#### The problem:
Go through the records below and copy out every line holding "push".

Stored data
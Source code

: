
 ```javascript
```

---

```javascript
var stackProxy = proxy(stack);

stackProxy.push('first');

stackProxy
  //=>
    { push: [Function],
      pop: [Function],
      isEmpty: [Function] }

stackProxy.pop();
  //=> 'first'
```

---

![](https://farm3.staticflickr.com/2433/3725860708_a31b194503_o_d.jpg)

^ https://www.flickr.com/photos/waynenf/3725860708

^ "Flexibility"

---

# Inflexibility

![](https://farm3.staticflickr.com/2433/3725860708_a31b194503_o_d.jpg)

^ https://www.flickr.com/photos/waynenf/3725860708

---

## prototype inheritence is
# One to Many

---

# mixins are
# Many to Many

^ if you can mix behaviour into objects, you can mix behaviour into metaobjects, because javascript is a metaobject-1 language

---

#### Task response:
stackProxy.push('first');
    { push: [Function],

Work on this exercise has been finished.